На декорации для этого спектакля тратятся баснословные средства. Вначале Людовик начинает перестраивать Лувр, но, вероятно, детская память о восставшей столице, из которой ему приходилось тайно бежать вместе с матерью и Мазарини, отвращает его от Парижа. Король предпочитает загородные резиденции: Тюильри, Фонтенбло, Сен-Жермен и, наконец, Версаль, по замыслу Людовика превращённый из небольшого охотничьего угодья в новое чудо света. Он приглашает великого скульптора и архитектора итальянца Лоренцо Бернини, восхищается его грандиозным замыслом, осыпает наградами, но вскоре отпускает его: причудливый стиль барокко не подходит для нового совершенства. Его творят французские мастера: художник Лебрен, архитектор Лево, создатель геометрически правильных садов Версаля Ленотр.
Первый грандиозный версальский праздник устроен в мае 1664 года и длится целую неделю. Людовику двадцать пять лет. Уже четвёртый год, как он женат на испанской принцессе Марии-Терезии, но сейчас в разгаре его роман с Луизой де Лавальер. Для неё устроен этот праздник, выдержанный в духе рыцарского турнира. Автор сценария и постановщик – Мольер.

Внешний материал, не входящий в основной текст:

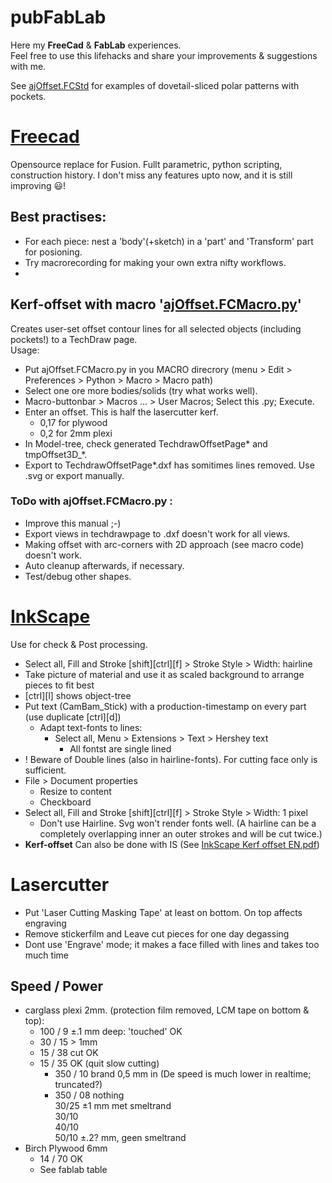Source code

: # pubFabLab
Here my **FreeCad** & **FabLab** experiences.  
Feel free to use this lifehacks and share your improvements & suggestions with me.

See [ajOffset.FCStd](https://github.com/gitAjjk/pubFabLab/blob/main/ajOffset.FCStd) for examples of dovetail-sliced polar patterns with pockets.

# [Freecad](https://www.freecad.org/)
Opensource replace for Fusion. Fullt parametric, python scripting, construction history. I don't miss any features upto now, and it is still improving 😃!  
## Best practises:
  - For each piece: nest a 'body'(+sketch) in a 'part' and 'Transform' part for posioning.
  - Try macrorecording for making your own extra nifty workflows.
  - 
## **Kerf-offset** with macro '[ajOffset.FCMacro.py](https://github.com/gitAjjk/pubFabLab/blob/main/ajOffset.FCMacro.py)'
Creates user-set offset contour lines for all selected objects (including pockets!) to a TechDraw page.  
Usage:  
- Put ajOffset.FCMacro.py in you MACRO direcrory (menu > Edit > Preferences > Python > Macro > Macro path) 
- Select one ore more bodies/solids (try what works well).
- Macro-buttonbar > Macros ... > User Macros; Select this .py; Execute.
- Enter an offset. This is half the lasercutter kerf.
  - 0,17 for plywood
  - 0,2 for 2mm plexi
- In Model-tree, check generated TechdrawOffsetPage* and tmpOffset3D_*.
- Export to TechdrawOffsetPage*.dxf has somitimes lines removed. Use .svg or export manually. 
### ToDo with ajOffset.FCMacro.py :
  - Improve this manual ;-)
  - Export views in techdrawpage to .dxf doesn't work for all views.
  - Making offset with arc-corners with 2D approach (see macro code) doesn't work.
  - Auto cleanup afterwards, if necessary.
  - Test/debug other shapes.

# [InkScape](https://inkscape.org/)
Use for check & Post processing.  
- Select all, Fill and Stroke [shift][ctrl][f] > Stroke Style > Width: hairline
- Take picture of material and use it as scaled background to arrange pieces to fit best  
- [ctrl][l] shows object-tree  
- Put text (CamBam_Stick) with a production-timestamp on every part (use duplicate [ctrl][d])
  - Adapt text-fonts to lines:
    - Select all, Menu > Extensions > Text > Hershey text
      - All fontst are single lined
- ! Beware of Double lines (also in hairline-fonts). For cutting face only is sufficient.
- File > Document properties
  - Resize to content
  - Checkboard
- Select all, Fill and Stroke [shift][ctrl][f] > Stroke Style > Width: 1 pixel
  - Don't use Hairline. Svg won't render fonts well. (A hairline can be a completely overlapping inner an outer strokes and will be cut twice.)
- **Kerf-offset** Can also be done with IS (See [InkScape Kerf offset EN.pdf](https://github.com/gitAjjk/pubFabLab/blob/main/InkScape%20Kerf%20offset%20EN%200.2.pdf))   

# Lasercutter
- Put 'Laser Cutting Masking Tape' at least on bottom. On top affects engraving  
- Remove stickerfilm and Leave cut pieces for one day degassing  
- Dont use 'Engrave' mode; it makes a face filled with lines and takes too much time  

## Speed / Power  
- carglass plexi 2mm. (protection film removed, LCM tape on bottom & top):  
	- 100 / 9  ±.1 mm deep: 'touched' OK  
	- 30 / 15   > 1mm  
	- 15 / 38  cut OK  
  - 15 / 35	OK	(quit slow cutting)
	- 350 / 10 brand 0,5 mm in (De speed is much lower in realtime; truncated?)  
	- 350 / 08 nothing  
		30/25 ±1 mm met smeltrand  
		30/10   
		40/10  
		50/10 ±.2? mm, geen smeltrand  
- Birch Plywood 6mm
  - 14 / 70	OK
  - See fablab table  
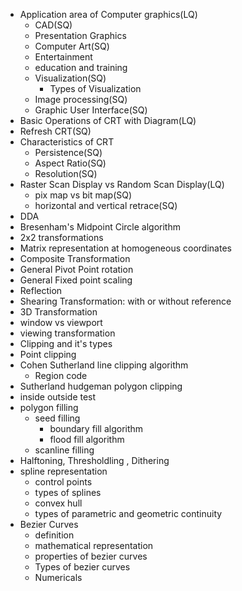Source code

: - Application area of Computer graphics(LQ)
	- CAD(SQ)
	- Presentation Graphics 
	- Computer Art(SQ)
	- Entertainment 
	- education and training
	- Visualization(SQ)
		- Types of Visualization 
	- Image processing(SQ)
	- Graphic User Interface(SQ)
- Basic Operations of CRT with Diagram(LQ)
- Refresh CRT(SQ)
- Characteristics of CRT 
	- Persistence(SQ)
	- Aspect Ratio(SQ)
	- Resolution(SQ)
- Raster Scan Display vs Random Scan Display(LQ)
	- pix map vs bit map(SQ)
	- horizontal and vertical retrace(SQ)
- DDA
- Bresenham's Midpoint Circle algorithm 
- 2x2 transformations
- Matrix representation at homogeneous coordinates
- Composite Transformation 
- General Pivot Point rotation
- General Fixed point scaling
- Reflection 
- Shearing Transformation: with or without reference
- 3D Transformation
- window vs viewport
- viewing transformation 
- Clipping and it's types
- Point clipping 
- Cohen Sutherland line clipping algorithm 
	- Region code
- Sutherland hudgeman polygon clipping 
- inside outside test
- polygon filling 
	- seed filling
		- boundary fill algorithm 
		- flood fill algorithm
	- scanline filling 
- Halftoning, Thresholdling , Dithering 
- spline representation 
	- control points
	- types of splines
	- convex hull
	- types of parametric and geometric continuity 
- Bezier Curves
	- definition 
	- mathematical representation 
	- properties of bezier curves
	- Types of bezier curves
	- Numericals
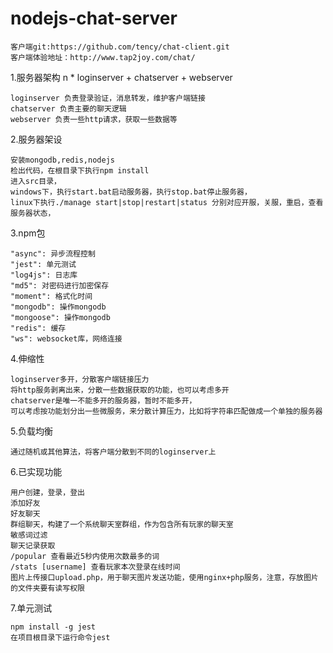 # nodejs-chat-server
	客户端git:https://github.com/tency/chat-client.git
	客户端体验地址：http://www.tap2joy.com/chat/

1.服务器架构
	n * loginserver + chatserver + webserver
	
	loginserver 负责登录验证，消息转发，维护客户端链接
	chatserver 负责主要的聊天逻辑
	webserver 负责一些http请求，获取一些数据等

2.服务器架设

	安装mongodb,redis,nodejs
	检出代码，在根目录下执行npm install
	进入src目录，
	windows下，执行start.bat启动服务器，执行stop.bat停止服务器，
	linux下执行./manage start|stop|restart|status 分别对应开服，关服，重启，查看服务器状态，
	
3.npm包

	"async": 异步流程控制
    "jest": 单元测试
    "log4js": 日志库
    "md5": 对密码进行加密保存
    "moment": 格式化时间
    "mongodb": 操作mongodb
    "mongoose": 操作mongodb
    "redis": 缓存
    "ws": websocket库，网络连接
	
4.伸缩性

	loginserver多开，分散客户端链接压力
	将http服务剥离出来，分散一些数据获取的功能，也可以考虑多开
	chatserver是唯一不能多开的服务器，暂时不能多开，
	可以考虑按功能划分出一些微服务，来分散计算压力，比如将字符串匹配做成一个单独的服务器
	
5.负载均衡

	通过随机或其他算法，将客户端分散到不同的loginserver上
	
6.已实现功能

	用户创建，登录，登出
	添加好友
	好友聊天
	群组聊天，构建了一个系统聊天室群组，作为包含所有玩家的聊天室
	敏感词过滤
	聊天记录获取
	/popular 查看最近5秒内使用次数最多的词
	/stats [username] 查看玩家本次登录在线时间
	图片上传接口upload.php，用于聊天图片发送功能，使用nginx+php服务，注意，存放图片的文件夹要有读写权限
	
7.单元测试

	npm install -g jest
	在项目根目录下运行命令jest
	
	
	

	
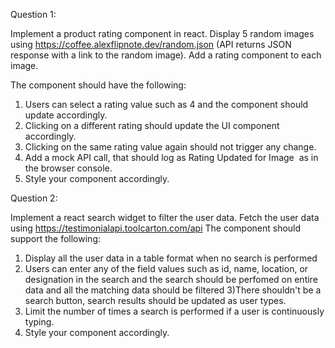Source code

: Question 1:

Implement a product rating component in react. Display 5 random images using https://coffee.alexflipnote.dev/random.json (API returns JSON response with a link to the random image). Add a rating component to each image.

The component should have the following:
1. Users can select a rating value such as 4 and the component should update accordingly.
2. Clicking on a different rating should update the UI component accordingly.
3. Clicking on the same rating value again should not trigger any change.
4. Add a mock API call, that should log as Rating Updated for Image <Image URL> as <Rating Selected> in the browser console.
5. Style your component accordingly.

Question 2: 

Implement a react search widget to filter the user data. Fetch the user data using https://testimonialapi.toolcarton.com/api
The component should support the following:
  
1. Display all the user data in a table format when no search is performed
2. Users can enter any of the field values such as id, name, location, or designation in the search and the search should be perfomed on entire data and      all the matching data should be filtered 3)There shouldn't be a search button, search results should be updated as user types.
3. Limit the number of times a search is performed if a user is continuously typing.
4. Style your component accordingly.
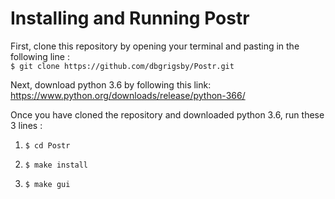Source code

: # Installing and Running Postr  

First, clone this repository by opening your terminal and pasting in the following line :  
`$ git clone https://github.com/dbgrigsby/Postr.git`  

Next, download python 3.6 by following this link:  
https://www.python.org/downloads/release/python-366/  

Once you have cloned the repository and downloaded python 3.6, run these 3 lines :

1. `$ cd Postr`  

2. `$ make install`

3. `$ make gui`
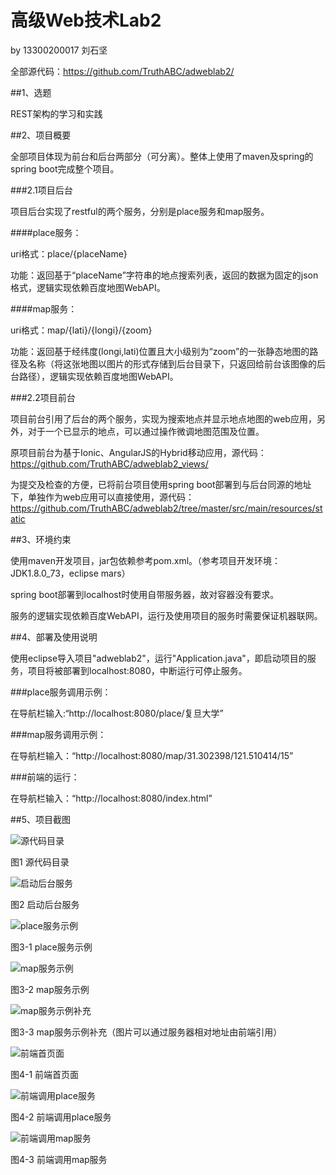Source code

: ﻿# 高级Web技术Lab2

by 13300200017 刘石坚

全部源代码：https://github.com/TruthABC/adweblab2/

##1、选题

REST架构的学习和实践

##2、项目概要

全部项目体现为前台和后台两部分（可分离）。整体上使用了maven及spring的spring boot完成整个项目。

###2.1项目后台

项目后台实现了restful的两个服务，分别是place服务和map服务。

####place服务：

uri格式：place/{placeName}

功能：返回基于“placeName”字符串的地点搜索列表，返回的数据为固定的json格式，逻辑实现依赖百度地图WebAPI。

####map服务：

uri格式：map/{lati}/{longi}/{zoom}

功能：返回基于经纬度(longi,lati)位置且大小级别为“zoom”的一张静态地图的路径及名称（将这张地图以图片的形式存储到后台目录下，只返回给前台该图像的后台路径），逻辑实现依赖百度地图WebAPI。

###2.2项目前台

项目前台引用了后台的两个服务，实现为搜索地点并显示地点地图的web应用，另外，对于一个已显示的地点，可以通过操作微调地图范围及位置。

原项目前台为基于Ionic、AngularJS的Hybrid移动应用，源代码：https://github.com/TruthABC/adweblab2_views/

为提交及检查的方便，已将前台项目使用spring boot部署到与后台同源的地址下，单独作为web应用可以直接使用，源代码：https://github.com/TruthABC/adweblab2/tree/master/src/main/resources/static

##3、环境约束

使用maven开发项目，jar包依赖参考pom.xml。（参考项目开发环境：JDK1.8.0_73，eclipse mars）

spring boot部署到localhost时使用自带服务器，故对容器没有要求。

服务的逻辑实现依赖百度WebAPI，运行及使用项目的服务时需要保证机器联网。

##4、部署及使用说明

使用eclipse导入项目"adweblab2"，运行"Application.java"，即启动项目的服务，项目将被部署到localhost:8080，中断运行可停止服务。

###place服务调用示例：

在导航栏输入:“http://localhost:8080/place/复旦大学”

###map服务调用示例：

在导航栏输入：“http://localhost:8080/map/31.302398/121.510414/15”

###前端的运行：

在导航栏输入：“http://localhost:8080/index.html”

##5、项目截图

![源代码目录](http://r.photo.store.qq.com/psb?/9b204d79-d74b-4541-b873-14a3a61ad6e6/aKzArk1Qku0fdPCc3fvguXQgrVyGJgs9SSUz7Yi*Kbw!/r/dG8BAAAAAAAA)

图1 源代码目录




![启动后台服务](http://s368.photo.store.qq.com/psb?/9b204d79-d74b-4541-b873-14a3a61ad6e6/z4LFSRRn6pwa7xpXirdbWjg7HRVQTKVsT9RJGFUqsqc!/b/dHABAAAAAAAA)

图2 启动后台服务




![place服务示例](http://r.photo.store.qq.com/psb?/9b204d79-d74b-4541-b873-14a3a61ad6e6/SDGCCGKivIuDXnx9Toe3taT4AFH66l0eQ51izKnTADQ!/r/dH0BAAAAAAAA)

图3-1 place服务示例




![map服务示例](http://r.photo.store.qq.com/psb?/9b204d79-d74b-4541-b873-14a3a61ad6e6/8ubZ82T2rn6N.ldgrp0ccBTiVyK*h77sJM6J7LN9ogg!/r/dHEBAAAAAAAA)

图3-2 map服务示例




![map服务示例补充](http://r.photo.store.qq.com/psb?/9b204d79-d74b-4541-b873-14a3a61ad6e6/3x7HKsmAuIXhFzt*m090hiXhhn0*42sYgCzDR3RGj38!/r/dHIBAAAAAAAA)

图3-3 map服务示例补充（图片可以通过服务器相对地址由前端引用）




![前端首页面](http://s368.photo.store.qq.com/psb?/9b204d79-d74b-4541-b873-14a3a61ad6e6/dS6*hYmcClsb6iBfiUt5zZTF8t6Svvqe0CCTTGncbeE!/b/dHABAAAAAAAA)

图4-1 前端首页面




![前端调用place服务](http://r.photo.store.qq.com/psb?/9b204d79-d74b-4541-b873-14a3a61ad6e6/HyNexox.HFmhylPXOxVzpmtdZhmZOBAoy828gLiasMY!/r/dOEAAAAAAAAA)

图4-2 前端调用place服务




![前端调用map服务](http://r.photo.store.qq.com/psb?/9b204d79-d74b-4541-b873-14a3a61ad6e6/nJkzXONTGtUGnmT16tEvPt*kJrJEL2noeWO6rbhLa7w!/r/dG8BAAAAAAAA)

图4-3 前端调用map服务

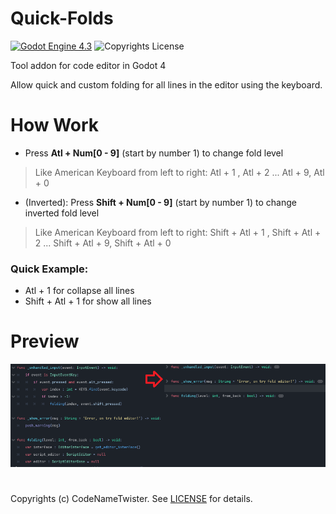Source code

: # Quick-Folds
[![Godot Engine 4.3](https://img.shields.io/badge/Godot_Engine-4.x-blue)](https://godotengine.org/) ![Copyrights License](https://img.shields.io/badge/License-MIT-blue)

Tool addon for code editor in Godot 4

Allow quick and custom folding for all lines in the editor using the keyboard.

# How Work
* Press **Atl + Num[0 - 9]** (start by number 1) to change fold level
> Like American Keyboard from left to right: Atl + 1 , Atl + 2 ... Atl + 9, Atl + 0


* (Inverted): Press **Shift + Num[0 - 9]** (start by number 1) to change inverted fold level
> Like American Keyboard from left to right: Shift + Atl + 1 , Shift + Atl + 2 ... Shift + Atl + 9, Shift + Atl + 0

### Quick Example:

* Atl + 1 for collapse all lines
* Shift + Atl + 1 for show all lines

# Preview
![Preview](image/preview.png)

#
Copyrights (c) CodeNameTwister. See [LICENSE](LICENSE) for details.

[godot engine]: https://godotengine.org/
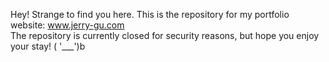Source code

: Hey! Strange to find you here. This is the repository for my portfolio website: www.jerry-gu.com
<br>
The repository is currently closed for security reasons, but hope you enjoy your stay! ( '___')b
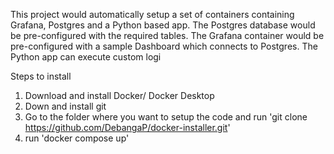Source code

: This project would automatically setup a set of containers containing Grafana, Postgres and a Python based app. The Postgres database would be pre-configured with the required tables. The Grafana container would be pre-configured with a sample Dashboard which connects to Postgres. The Python app can execute custom logi

Steps to install
1. Download and install Docker/ Docker Desktop
2. Down and install git
3. Go to the folder where you want to setup the code and run 'git clone https://github.com/DebangaP/docker-installer.git'
4. run 'docker compose up'
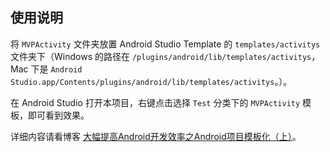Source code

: ## 使用说明
将 `MVPActivity` 文件夹放置 Android Studio Template 的 `templates/activitys` 文件夹下（Windows 的路径在 `/plugins/android/lib/templates/activitys`，Mac 下是  `Android Studio.app/Contents/plugins/android/lib/templates/activitys`。）。

在 Android Studio 打开本项目，右键点击选择 `Test` 分类下的 `MVPActivity` 模板，即可看到效果。

详细内容请看博客 [大幅提高Android开发效率之Android项目模板化（上）]()。
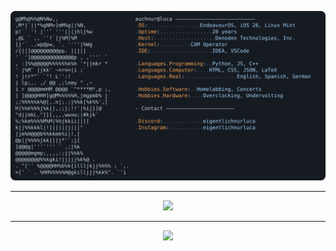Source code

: <!-- Titelbild im Neofetch-Stil -->
<p align="center">
  <img src="assets/neofetch.svg" alt="neofetch style" />
</p>

---

<!-- Skill-Icons -->
<p align="center">
  <a href="https://skillicons.dev">
    <img src="https://skillicons.dev/icons?i=arch,css,discord,docker,git,idea,latex,linux,md,mint,obsidian,py,vscode" />
  </a>
</p>

---

<!-- GitHub Stats -->
<p align="center">
  <img src="https://github-readme-stats.vercel.app/api?username=auchnurluca&show_icons=true&theme=catppuccin_mocha" />
</p>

Именно в это время при дворе начинают появляться те, кто составит литературную славу своего века и создаст его стиль. Выходит из печати сборник нравственных афоризмов – “Максимы” – герцога Ларошфуко. Ему простили участие во Фронде. Также прощён и допущен ко двору Жан Лафонтен. Он ещё не написал своих басен, но уже прославился как поэт, воспевавший красоты другого знаменитого дворца, отстроенного суперинтендантом финансов Никола Фуке, по приказу короля отбывающим теперь пожизненное заключение. Он не был прощён: Фуке посягнул на то величие, которое Людовик мыслил возможным лишь для самого себя. (Кто не помнит истории Фуке в передаче Александра Дюма? Не Фуке ли был таинственным узником – Железной маской?) ( Фронтиспис и титульный лист книги Ф. де Ларушфуко «Максимы». Издание 1747 г.)
При дворе ставятся комедии Мольера и трагедии Корнеля, однако у старого мастера появляется молодой соперник – Жан Расин. В 1660 году он откликнулся на бракосочетание короля одой “Нимфы Сены”. Теперь создаются его первые театральные опыты. Здесь же и его друг – Никола Буало (1636–1711), поэт-сатирик, но более прославивший себя тем, что, подражая Горацию, изложил законы поэтического искусства.
Стихотворный трактат в четырёх песнях “Поэтическое искусство” увидел свет в 1674 году. Прошёл всего лишь год, как умер Мольер. В расцвете трагический талант Расина. Буало отчасти подводит итог сделанному, отчасти предлагает образец, ориентированный на творчество античных авторов и верный на все века. Это далеко не первая попытка во Франции XVII века установить свод поэтических законов, но Буало благодаря таланту, вкусу и авторитету удалось то, в чём менее преуспели его предшественники. Именно в его формулировке запомнились и были приняты принципы того, что позже назовут нормативной поэтикой. Нормативной – поскольку устанавливающей норму подкреплённого разумом и образованностью изящного вкуса.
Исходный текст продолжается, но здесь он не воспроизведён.